拠点は大阪だが、最近では2021年の埼玉公演、2022年の東京都調布市のせんがわ劇場コンクールでのグランプリ受賞と翌年の受賞公演、2024年の大阪・東京の2都市ツアーなど、関西圏外でのツアーも積極的に行っている。
主宰で作・演出を務める久野さんは「言葉にできる一番すてきなことは、うそをつくこと」をモットーに日常と非日常の混在する会話劇を創る劇作家で、詩的で美しいせりふと、見た人によって受け取り方の異なる多面体の物語世界に定評があるとされる。戯曲は、全国の高校演劇大会や学生劇団、アマチュア劇団などにより、毎年数多く上演されている。
今回の栃木公演は、東京、大阪以外での新しい地域で、「未知の観客と出会いたい」という久野さんの思いと、今回一人芝居を演じる俳優、七井悠(なないはるか)さんが栃木県出身であることから、七井さんの出身地である栃木での公演が実現した。

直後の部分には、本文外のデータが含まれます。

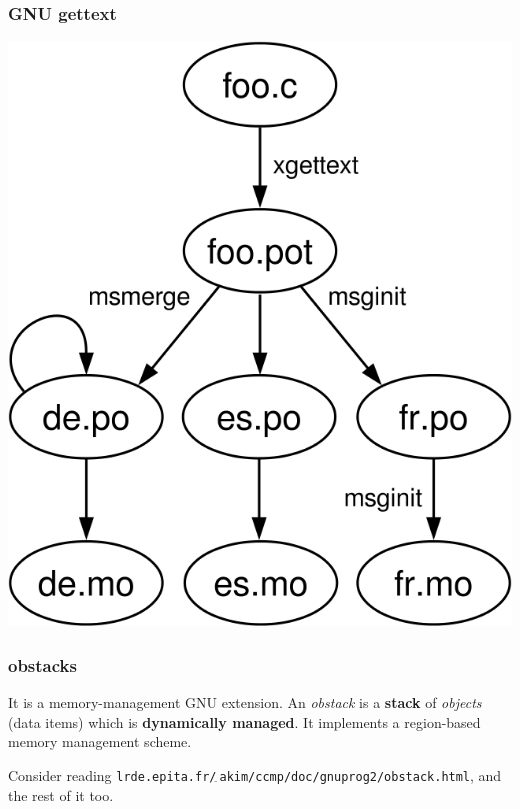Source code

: \documentclass{beamer}
\begin{document}
\begin{frame}[fragile]
  \frametitle{GNU gettext}
  \begin{center}
    \includegraphics[scale=0.3]{Gettext}
  \end{center}
\end{frame}

\begin{frame}
  \frametitle{obstacks}
It is a memory-management GNU extension. An \textit{obstack} is a
\textbf{stack} of \textit{objects} (data items) which is \textbf{dynamically
managed}. It implements a region-based memory management scheme.

\vfill

Consider reading
\texttt{lrde.epita.fr/$_{\widetilde{~}}$akim/ccmp/doc/gnuprog2/obstack.html}, and
the rest of it too.
\end{frame}
\end{document}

七井さんは宇都宮東高演劇部時代に演劇を始め、京都の大学時代や卒業後も、関西の小劇場で俳優として活躍しており、独特の演技体と特徴的な声を持ち備えた俳優。金満里さんが主宰する身体障害者のみで構成される劇団「態変」で演出助手やスタッフをしているなど活躍は多岐にわたる。
今回の作品は七井さんの40分の一人芝居。俳優一人、音響、照明が同じ比重で表現を行うことで、「演劇」という表現の可能性を探り、音、明かり、劇場の存在感など、「俳優の表現」以外の演劇の表現も楽しめる作品になるという。久野さんは「大阪で好評だった作品。ぜひ、栃木の人にも見てほしい。いろいろな見方のできる作品なので、自分流の解釈で楽しんでもらえたら」と観劇を呼びかける。
開演は、26日=14時・18時、27日=11時・14時。料金は、一般=2,500円、中高校生以下=1,000 円。